There were 667 households, of which 29.1% had children under the age of 18 living with them, 52.5% were married couples living together, 6.9% had a female householder with no husband present, 5.2% had a male householder with no wife present, and 35.4% were non-families. 31.3% of all households were made up of individuals, and 13.2% had someone living alone who was 65 years of age or older. The average household size was 2.35 and the average family size was 2.96.

The median age in the town was 41.1 years. 23% of residents were under the age of 18; 7.2% were between the ages of 18 and 24; 25.1% were from 25 to 44; 27.9% were from 45 to 64; and 16.7% were 65 years of age or older. The gender makeup of the town was 50.3% male and 49.7% female.

===2000 census===
As of the census of 2000, there were 1,529 people, 613 households, and 424 families living in the town. The population density was 2,232.1 PD/sqmi. There were 640 housing units at an average density of 934.3 /sqmi. The racial makeup of the town was 99.67% White, 0.07% African American, 0.07% Asian, 0.07% from other races, and 0.13% from two or more races. Hispanic or Latino of any race were 0.13% of the population.

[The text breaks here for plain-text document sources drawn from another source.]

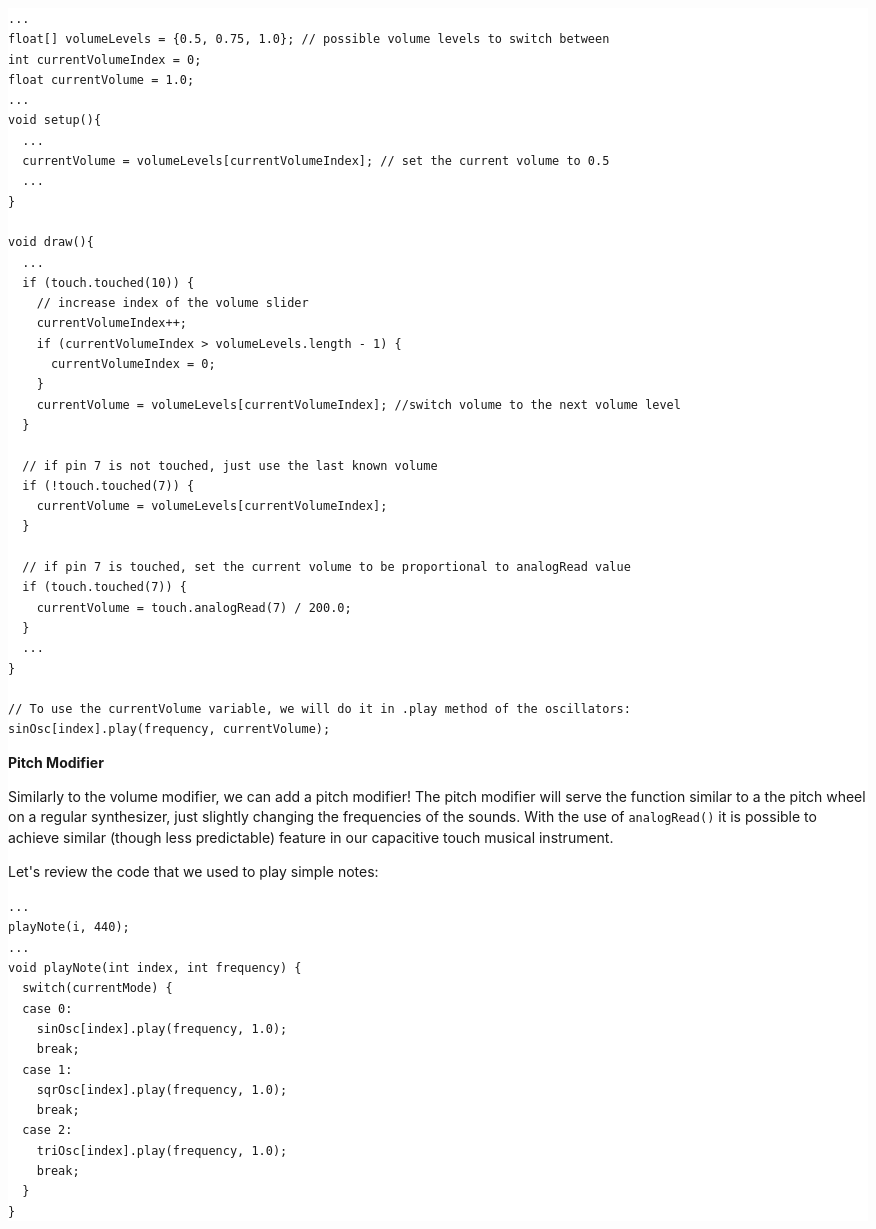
 ```processing
...
float[] volumeLevels = {0.5, 0.75, 1.0}; // possible volume levels to switch between
int currentVolumeIndex = 0;
float currentVolume = 1.0; 
...
void setup(){
  ...
  currentVolume = volumeLevels[currentVolumeIndex]; // set the current volume to 0.5
  ...
}

void draw(){
  ...
  if (touch.touched(10)) {
    // increase index of the volume slider
    currentVolumeIndex++;
    if (currentVolumeIndex > volumeLevels.length - 1) {
      currentVolumeIndex = 0;
    }
    currentVolume = volumeLevels[currentVolumeIndex]; //switch volume to the next volume level
  }
  
  // if pin 7 is not touched, just use the last known volume
  if (!touch.touched(7)) {
    currentVolume = volumeLevels[currentVolumeIndex];
  }
  
  // if pin 7 is touched, set the current volume to be proportional to analogRead value
  if (touch.touched(7)) {
    currentVolume = touch.analogRead(7) / 200.0;
  }
  ...
}

// To use the currentVolume variable, we will do it in .play method of the oscillators:
sinOsc[index].play(frequency, currentVolume);
```

**Pitch Modifier**

Similarly to the volume modifier, we can add a pitch modifier! The pitch modifier will serve the function similar to a the pitch wheel on a regular synthesizer, just slightly changing the frequencies of the sounds. With the use of `analogRead()` it is  possible to achieve similar (though less predictable) feature in our capacitive touch musical instrument.

Let's review the code that we used to play simple notes:

```processing
...
playNote(i, 440);
...
void playNote(int index, int frequency) {
  switch(currentMode) {
  case 0: 
    sinOsc[index].play(frequency, 1.0);
    break;
  case 1: 
    sqrOsc[index].play(frequency, 1.0);
    break;
  case 2:
    triOsc[index].play(frequency, 1.0);
    break;
  }
}

```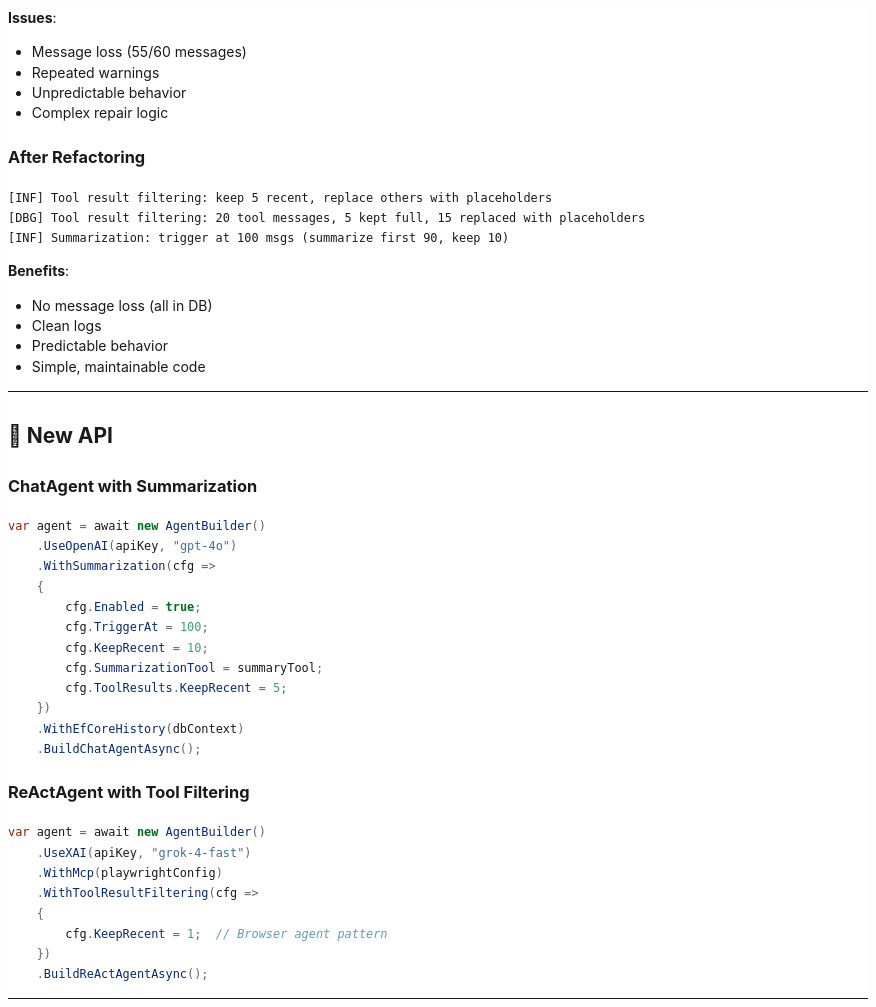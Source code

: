 **Issues**:
- Message loss (55/60 messages)
- Repeated warnings
- Unpredictable behavior
- Complex repair logic

### After Refactoring

```
[INF] Tool result filtering: keep 5 recent, replace others with placeholders
[DBG] Tool result filtering: 20 tool messages, 5 kept full, 15 replaced with placeholders
[INF] Summarization: trigger at 100 msgs (summarize first 90, keep 10)
```

**Benefits**:
- No message loss (all in DB)
- Clean logs
- Predictable behavior
- Simple, maintainable code

---

## 🚀 New API

### ChatAgent with Summarization

```csharp
var agent = await new AgentBuilder()
    .UseOpenAI(apiKey, "gpt-4o")
    .WithSummarization(cfg =>
    {
        cfg.Enabled = true;
        cfg.TriggerAt = 100;
        cfg.KeepRecent = 10;
        cfg.SummarizationTool = summaryTool;
        cfg.ToolResults.KeepRecent = 5;
    })
    .WithEfCoreHistory(dbContext)
    .BuildChatAgentAsync();
```

### ReActAgent with Tool Filtering

```csharp
var agent = await new AgentBuilder()
    .UseXAI(apiKey, "grok-4-fast")
    .WithMcp(playwrightConfig)
    .WithToolResultFiltering(cfg =>
    {
        cfg.KeepRecent = 1;  // Browser agent pattern
    })
    .BuildReActAgentAsync();
```

---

There were 613 households, of which 34.6% had children under the age of 18 living with them, 59.7% were married couples living together, 7.5% had a female householder with no husband present, and 30.7% were non-families. 28.7% of all households were made up of individuals, and 12.9% had someone living alone who was 65 years of age or older. The average household size was 2.48 and the average family size was 3.08.

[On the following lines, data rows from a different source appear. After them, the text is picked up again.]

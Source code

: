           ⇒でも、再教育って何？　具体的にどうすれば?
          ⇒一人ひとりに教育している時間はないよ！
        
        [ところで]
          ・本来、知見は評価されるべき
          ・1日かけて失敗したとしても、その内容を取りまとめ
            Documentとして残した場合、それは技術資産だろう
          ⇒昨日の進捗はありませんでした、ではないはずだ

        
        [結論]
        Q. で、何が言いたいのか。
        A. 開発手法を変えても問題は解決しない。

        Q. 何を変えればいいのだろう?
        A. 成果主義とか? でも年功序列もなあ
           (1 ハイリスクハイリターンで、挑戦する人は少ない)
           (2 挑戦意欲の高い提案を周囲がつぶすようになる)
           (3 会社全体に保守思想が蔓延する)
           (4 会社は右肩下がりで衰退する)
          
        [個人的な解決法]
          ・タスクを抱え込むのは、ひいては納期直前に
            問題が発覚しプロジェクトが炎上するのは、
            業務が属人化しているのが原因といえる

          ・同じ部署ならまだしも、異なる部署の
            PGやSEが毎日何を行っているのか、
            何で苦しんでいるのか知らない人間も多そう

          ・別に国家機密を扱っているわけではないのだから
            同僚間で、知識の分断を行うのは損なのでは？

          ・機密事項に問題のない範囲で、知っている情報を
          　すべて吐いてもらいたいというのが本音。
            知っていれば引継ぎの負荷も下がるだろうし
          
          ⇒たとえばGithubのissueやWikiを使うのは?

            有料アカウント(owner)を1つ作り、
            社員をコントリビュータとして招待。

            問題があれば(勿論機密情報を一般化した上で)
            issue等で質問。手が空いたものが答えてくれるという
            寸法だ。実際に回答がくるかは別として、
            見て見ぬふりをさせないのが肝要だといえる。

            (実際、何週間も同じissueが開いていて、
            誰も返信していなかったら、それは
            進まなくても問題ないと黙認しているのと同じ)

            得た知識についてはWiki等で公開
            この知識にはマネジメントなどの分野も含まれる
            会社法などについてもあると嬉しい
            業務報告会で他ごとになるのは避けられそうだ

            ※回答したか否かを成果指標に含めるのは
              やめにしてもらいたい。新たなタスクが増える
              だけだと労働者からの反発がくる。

In the town, the population was spread out, with 26.8% under the age of 18, 5.6% from 18 to 24, 30.3% from 25 to 44, 21.1% from 45 to 64, and 16.3% who were 65 years of age or older. The median age was 38 years. For every 100 females, there were 99.1 males. For every 100 females age 18 and over, there were 95.6 males.

The median income for a household in the town was $42,837, and the median income for a family was $54,000. Males had a median income of $37,098 versus $24,750 for females. The per capita income for the town was $22,482. About 4.0% of families and 5.7% of the population were below the poverty line, including 4.3% of those under age 18 and 9.6% of those age 65 or over.

==Education==
- South Gibson School Corporation
- K-8: Haubstadt Community School
 Sts. Peter and Paul Catholic School
 Saint James Catholic School
- 9-12: Gibson Southern High School

===Former Schools===
Haubstadt Johnson High School (merged into Gibson Southern High School in 1974)

===Public library===
Haubstadt has a public library, a branch of the Fort Branch-Johnson Township Public Library system.

==Sports==
Tri-State Speedway, a 1/4 mile dirt oval racing track, was opened in 1957, roughly 1 mile east of town, next to US 41. and is host to World of Outlaws and USAC National Sprint Car Championship racing.